Bring broth, potatoes, carrots and butter to a boil in large stock pot. Reduce heat to low boil; cook 20 to 22 minutes or until potatoes are tender; add pickles.
Meanwhile, season beef Top Sirloin Steaks with 1/2 teaspoon all-purpose seasoning blend and 1/2 teaspoon black pepper. Place steaks on grid over medium, ash-covered coals. Grill, covered, 10 to 14 minutes (over medium heat on preheated gas grill, covered, 12 to 17 minutes) for medium rare (145°F) to medium (160°F) doneness, turning occasionally. Remove steaks from grill; carve into bite-sized pieces; keep warm.
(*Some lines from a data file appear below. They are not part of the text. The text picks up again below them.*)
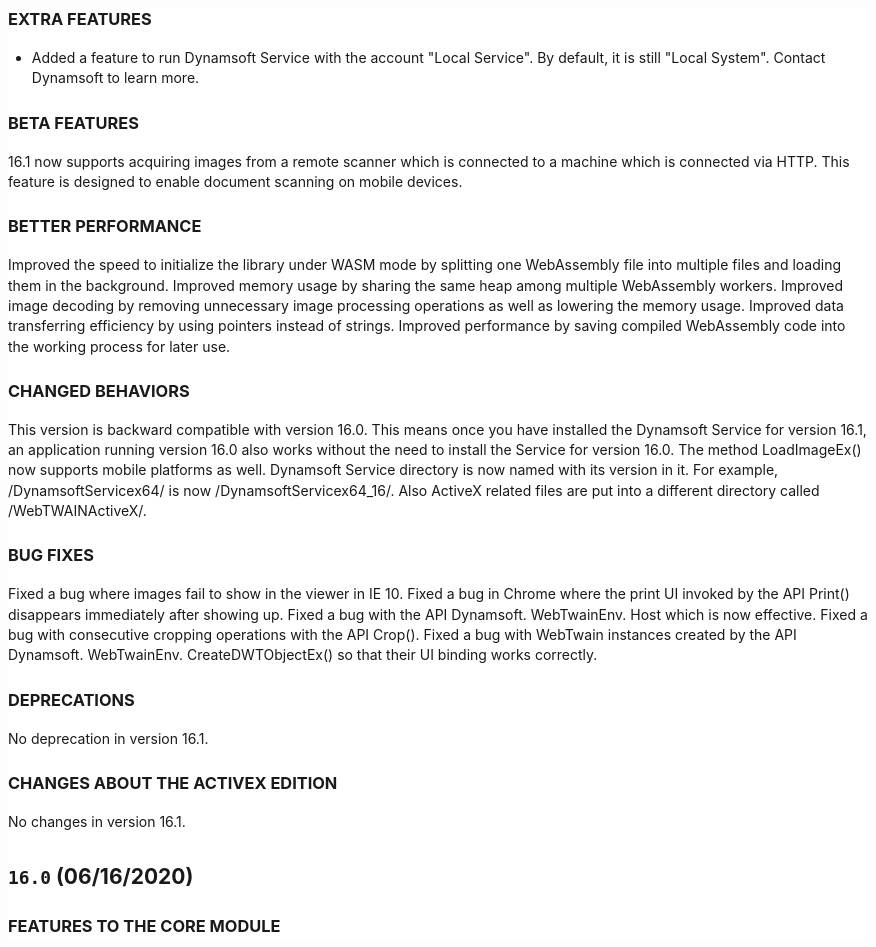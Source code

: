 ### EXTRA FEATURES

* Added a feature to run Dynamsoft Service with the account "Local Service". By default, it is still "Local System". Contact Dynamsoft to learn more.

### BETA FEATURES

16.1 now supports acquiring images from a remote scanner which is connected to a machine which is connected via HTTP. This feature is designed to enable document scanning on mobile devices.

### BETTER PERFORMANCE

Improved the speed to initialize the library under WASM mode by splitting one WebAssembly file into multiple files and loading them in the background.
Improved memory usage by sharing the same heap among multiple WebAssembly workers.
Improved image decoding by removing unnecessary image processing operations as well as lowering the memory usage.
Improved data transferring efficiency by using pointers instead of strings.
Improved performance by saving compiled WebAssembly code into the working process for later use.

### CHANGED BEHAVIORS

This version is backward compatible with version 16.0. This means once you have installed the Dynamsoft Service for version 16.1, an application running version 16.0 also works without the need to install the Service for version 16.0.
The method LoadImageEx() now supports mobile platforms as well.
Dynamsoft Service directory is now named with its version in it. For example, /DynamsoftServicex64/ is now /DynamsoftServicex64_16/. Also ActiveX related files are put into a different directory called /WebTWAINActiveX/.

### BUG FIXES

Fixed a bug where images fail to show in the viewer in IE 10.
Fixed a bug in Chrome where the print UI invoked by the API Print() disappears immediately after showing up.
Fixed a bug with the API Dynamsoft. WebTwainEnv. Host which is now effective.
Fixed a bug with consecutive cropping operations with the API Crop().
Fixed a bug with WebTwain instances created by the API Dynamsoft. WebTwainEnv. CreateDWTObjectEx() so that their UI binding works correctly.

### DEPRECATIONS

No deprecation in version 16.1.

### CHANGES ABOUT THE ACTIVEX EDITION

No changes in version 16.1.

## `16.0` (06/16/2020)

### FEATURES TO THE CORE MODULE

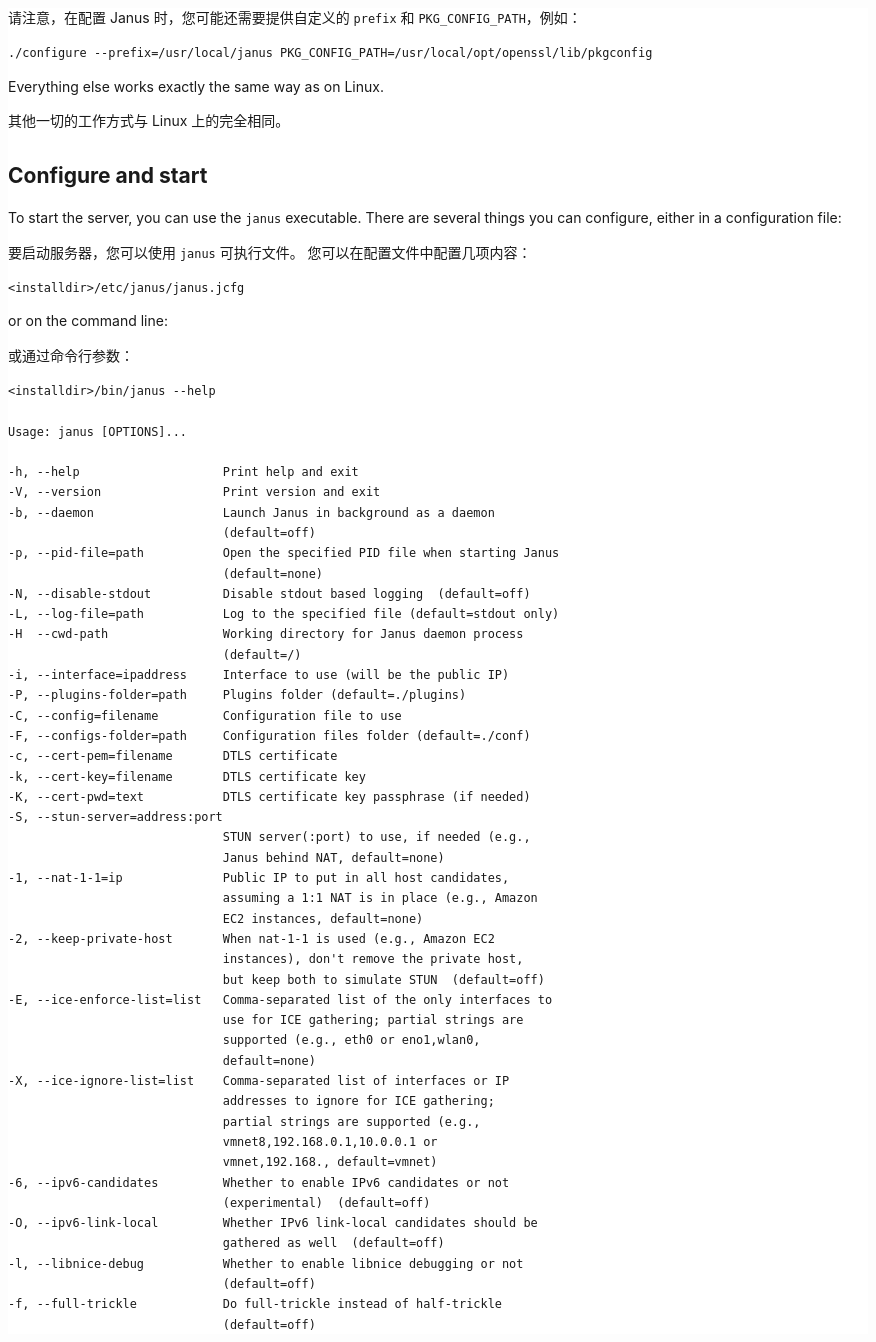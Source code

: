请注意，在配置 Janus 时，您可能还需要提供自定义的 `prefix` 和 `PKG_CONFIG_PATH`，例如：

	./configure --prefix=/usr/local/janus PKG_CONFIG_PATH=/usr/local/opt/openssl/lib/pkgconfig

Everything else works exactly the same way as on Linux.

其他一切的工作方式与 Linux 上的完全相同。

## Configure and start
To start the server, you can use the `janus` executable. There are several things you can configure, either in a configuration file:

要启动服务器，您可以使用 `janus` 可执行文件。 您可以在配置文件中配置几项内容：

	<installdir>/etc/janus/janus.jcfg

or on the command line:

或通过命令行参数：

	<installdir>/bin/janus --help
	
	Usage: janus [OPTIONS]...
	
	-h, --help                    Print help and exit
	-V, --version                 Print version and exit
	-b, --daemon                  Launch Janus in background as a daemon
	                              (default=off)
	-p, --pid-file=path           Open the specified PID file when starting Janus
	                              (default=none)
	-N, --disable-stdout          Disable stdout based logging  (default=off)
	-L, --log-file=path           Log to the specified file (default=stdout only)
	-H  --cwd-path                Working directory for Janus daemon process
	                              (default=/)
	-i, --interface=ipaddress     Interface to use (will be the public IP)
	-P, --plugins-folder=path     Plugins folder (default=./plugins)
	-C, --config=filename         Configuration file to use
	-F, --configs-folder=path     Configuration files folder (default=./conf)
	-c, --cert-pem=filename       DTLS certificate
	-k, --cert-key=filename       DTLS certificate key
	-K, --cert-pwd=text           DTLS certificate key passphrase (if needed)
	-S, --stun-server=address:port
	                              STUN server(:port) to use, if needed (e.g.,
	                              Janus behind NAT, default=none)
	-1, --nat-1-1=ip              Public IP to put in all host candidates,
	                              assuming a 1:1 NAT is in place (e.g., Amazon
	                              EC2 instances, default=none)
	-2, --keep-private-host       When nat-1-1 is used (e.g., Amazon EC2
	                              instances), don't remove the private host,
	                              but keep both to simulate STUN  (default=off)
	-E, --ice-enforce-list=list   Comma-separated list of the only interfaces to
	                              use for ICE gathering; partial strings are
	                              supported (e.g., eth0 or eno1,wlan0,
	                              default=none)
	-X, --ice-ignore-list=list    Comma-separated list of interfaces or IP
	                              addresses to ignore for ICE gathering;
	                              partial strings are supported (e.g.,
	                              vmnet8,192.168.0.1,10.0.0.1 or
	                              vmnet,192.168., default=vmnet)
	-6, --ipv6-candidates         Whether to enable IPv6 candidates or not
	                              (experimental)  (default=off)
	-O, --ipv6-link-local         Whether IPv6 link-local candidates should be
	                              gathered as well  (default=off)
	-l, --libnice-debug           Whether to enable libnice debugging or not
	                              (default=off)
	-f, --full-trickle            Do full-trickle instead of half-trickle
	                              (default=off)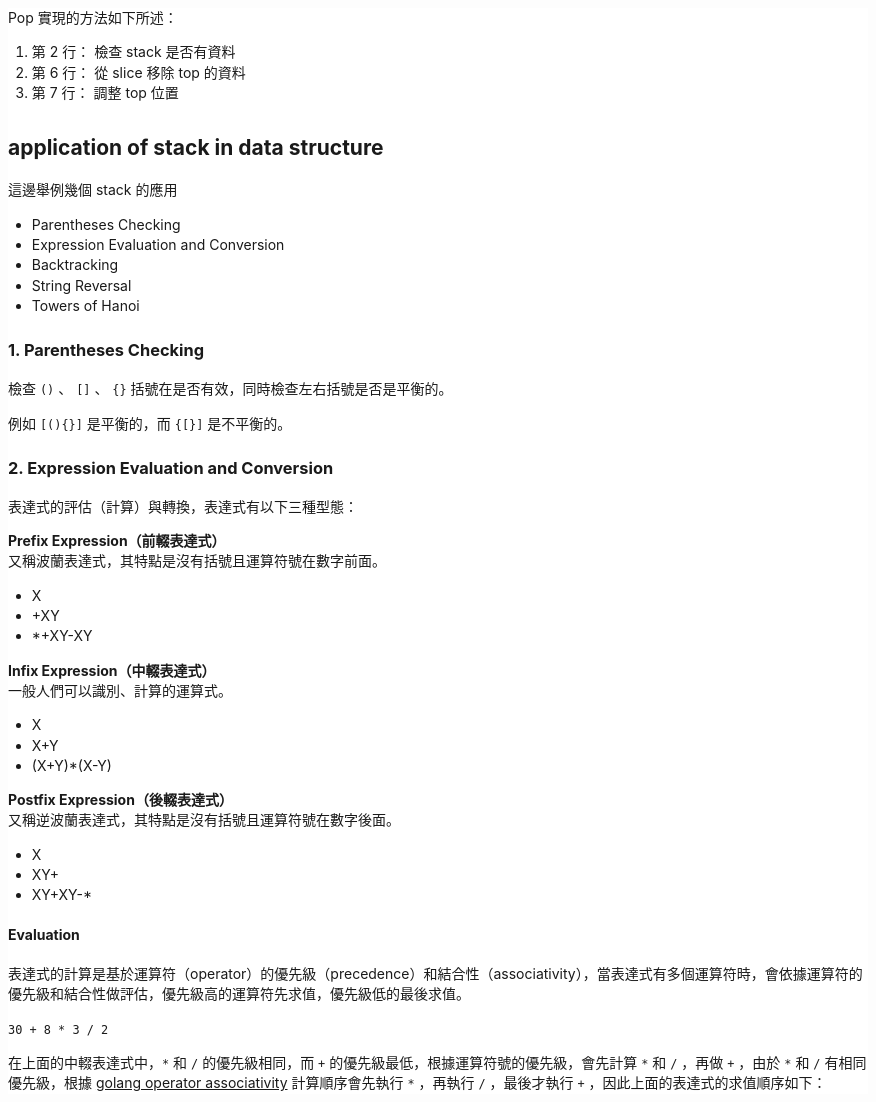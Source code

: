 Pop 實現的方法如下所述：  

1. 第 2 行： 檢查 stack 是否有資料  
2. 第 6 行： 從 slice 移除 top 的資料  
3. 第 7 行： 調整 top 位置  

## application of stack in data structure

這邊舉例幾個 stack 的應用  

- Parentheses Checking  
- Expression Evaluation and Conversion  
- Backtracking  
- String Reversal  
- Towers of Hanoi  

### 1. Parentheses Checking  

檢查 `()` 、 `[]` 、 `{}` 括號在是否有效，同時檢查左右括號是否是平衡的。  

例如 `[(){}]` 是平衡的，而 `{[}]` 是不平衡的。  

### 2. Expression Evaluation and Conversion  

表達式的評估（計算）與轉換，表達式有以下三種型態：  

**Prefix Expression（前輟表達式）**  
又稱波蘭表達式，其特點是沒有括號且運算符號在數字前面。  

- X  
- +XY  
- *+XY-XY  

**Infix Expression（中輟表達式）**  
一般人們可以識別、計算的運算式。  

- X  
- X+Y  
- (X+Y)*(X-Y)  

**Postfix Expression（後輟表達式）**  
又稱逆波蘭表達式，其特點是沒有括號且運算符號在數字後面。  

- X  
- XY+  
- XY+XY-*  

#### Evaluation

表達式的計算是基於運算符（operator）的優先級（precedence）和結合性（associativity），當表達式有多個運算符時，會依據運算符的優先級和結合性做評估，優先級高的運算符先求值，優先級低的最後求值。  

```
30 + 8 * 3 / 2
```  

在上面的中輟表達式中，`*` 和 `/` 的優先級相同，而 `+` 的優先級最低，根據運算符號的優先級，會先計算 `*` 和 `/` ，再做 `+` ，由於 `*` 和 `/` 有相同優先級，根據 [golang operator associativity](https://www.tutorialspoint.com/go/go_operators_precedence.htm) 計算順序會先執行 `*` ，再執行 `/` ，最後才執行 `+` ，因此上面的表達式的求值順序如下：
Combine sour cream, pickle juice and flour in medium bowl; mix until smooth. Slowly whisk sour cream mixture into soup. Reduce heat to low; add remaining 1/4 all-purpose seasoning blend, remaining 1/4 teaspoon black pepper and cayenne pepper, as desired, to stock pot.; cook 5 minutes. Divide soup among 8 bowls; top with steak pieces. Garnish with dill, cheese and mustard.
Nutrition information per serving: 297 Calories; 121.5 Calories from fat; 13.5g Total Fat (7.4 g Saturated Fat; 0.4 g Trans Fat; 0.6 g Polyunsaturated Fat; 4.3 g Monounsaturated Fat;) 82 mg Cholesterol; 625 mg Sodium; 18 g Total Carbohydrate; 2.3 g Dietary Fiber; 25 g Protein; 2.2 mg Iron; 665 mg Potassium; 7.2 mg NE Niacin; 0.7 mg Vitamin B6; 1.2 mcg Vitamin B12; 4.3 mg Zinc; 26.8 mcg Selenium; 95.2 mg Choline.
This recipe is an excellent source of Protein, Niacin, Vitamin B6, Vitamin B12, Zinc, and Selenium; and a good source of Iron, Potassium, and Choline.